Hilary Benn: The reference to Zambia related to tackling corruption. It has an enormous AIDS problem. One reason why we need more aid, and debt cancellation, for countries like Zambia is so that they have the resources they need to buy the drugs and employ the doctors and the nurses to prevent the catastrophe that the hon. Lady rightly mentions. That is why we need to do more.
In Tanzania, budget support has increased the number of children in primary school from just over 4 million to 7 million in recent years. Nine out of 10 children now go to school. Uganda has used budget support to abolish health-user fees for primary health care. It has recruited an extra 3,000 trained health workers. Immunisation rates for children under five have risen from 40 to 80 per cent.
Aid works. That is why the Commission for Africa called for a doubling of aid from $25 billion to $50 billion by 2010. We know that without it Africa will not meet the millennium development goals. The commission was clear on that. We need that aid to improve infrastructure, to invest in people, education and health, to tackle AIDS and to create conditions for private sector investment. Above all, we need a big push now. The most powerful message for our debate today is that all of Africa's development challenges are linked, and that success will come about only if they are all addressed together.

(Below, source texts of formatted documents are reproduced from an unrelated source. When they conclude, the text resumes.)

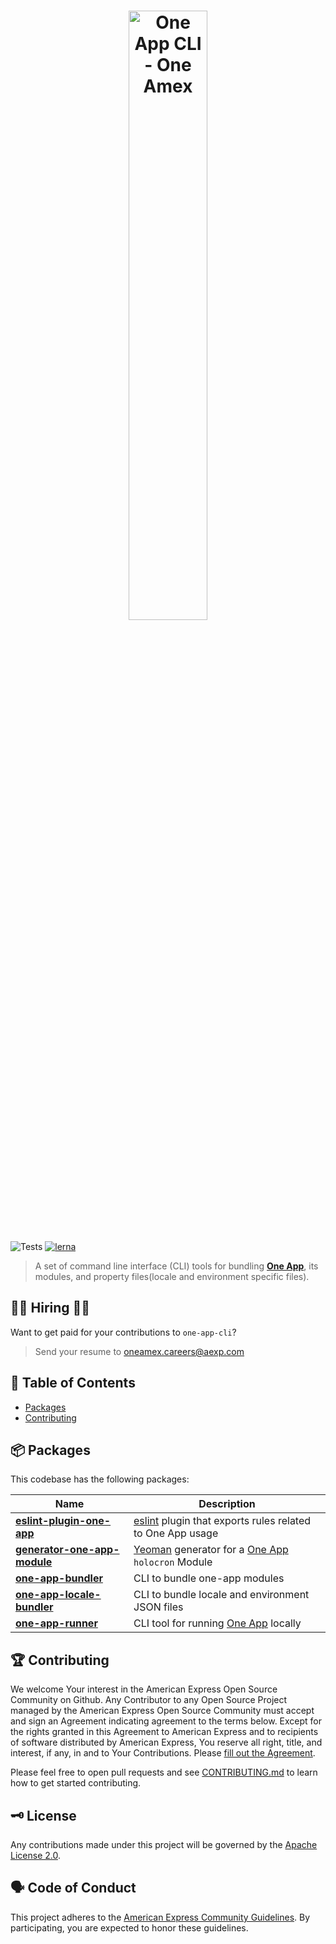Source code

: <h1 align="center">
  <img src='https://github.com/americanexpress/one-app-cli/raw/main/one-app-cli.png' alt="One App CLI - One Amex" width='50%'/>
</h1>

![Tests](https://github.com/americanexpress/one-app-cli/workflows/Tests/badge.svg)
[![lerna](https://img.shields.io/badge/maintained%20with-lerna-cc00ff.svg)](https://lerna.js.org/)

> A set of command line interface (CLI) tools for bundling **[One App](https://github.com/americanexpress/one-app)**, its modules, and property files(locale and environment specific files).

## 👩‍💻 Hiring 👨‍💻

Want to get paid for your contributions to `one-app-cli`?
> Send your resume to oneamex.careers@aexp.com

## 📖 Table of Contents

* [Packages](#-packages)
* [Contributing](#-contributing)

## 📦 Packages

This codebase has the following packages:

| Name                                                                                                      | Description                                                     |
| --------------------------------------------------------------------------------------------------------- | --------------------------------------------------------------- |
| **[eslint-plugin-one-app](./packages/eslint-plugin-one-app)** |[eslint](https://eslint.org/) plugin that exports rules related to One App usage
| **[generator-one-app-module](./packages/generator-one-app-module)** | [Yeoman](https://yeoman.io/) generator for a [One App](https://github.com/americanexpress/one-app#modules) `holocron` Module      |
| **[one-app-bundler](./packages/one-app-bundler)**             | CLI to bundle one-app modules |
| **[one-app-locale-bundler](./packages/one-app-locale-bundler)**     | CLI to bundle locale and environment JSON files      |
| **[one-app-runner](./packages/one-app-runner)**     | CLI tool for running [One App](https://github.com/americanexpress/one-app) locally |


## 🏆 Contributing

We welcome Your interest in the American Express Open Source Community on Github.
Any Contributor to any Open Source Project managed by the American Express Open
Source Community must accept and sign an Agreement indicating agreement to the
terms below. Except for the rights granted in this Agreement to American Express
and to recipients of software distributed by American Express, You reserve all
right, title, and interest, if any, in and to Your Contributions. Please [fill
out the Agreement](https://cla-assistant.io/americanexpress/one-app-cli).

Please feel free to open pull requests and see [CONTRIBUTING.md](./CONTRIBUTING.md) to learn how to get started contributing.

## 🗝️ License

Any contributions made under this project will be governed by the [Apache License
2.0](./LICENSE.txt).

## 🗣️ Code of Conduct

This project adheres to the [American Express Community Guidelines](./CONTRIBUTING.md).
By participating, you are expected to honor these guidelines.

The UK's contribution has involved leadership, and the Prime Minister's decision to set up the Africa Commission and to make Africa the heart of our G8 presidency. However, we are also giving practical help with a rising aid budget, and we have now set a timetable for achieving the 0.7 per cent. target by 2013. Europe's contribution will be particularly significant. The agreement that EU development Ministers reached just over a month ago will double Europe's development assistance between now and 2010, and will on its own deliver two thirds of the $25 billion a year additional aid to Africa that the Commission for Africa recommends. Canada has announced that it will double its aid to Africa by 2008, and Japan will do so by 2007. President Bush will make an announcement today about further contributions from the United States.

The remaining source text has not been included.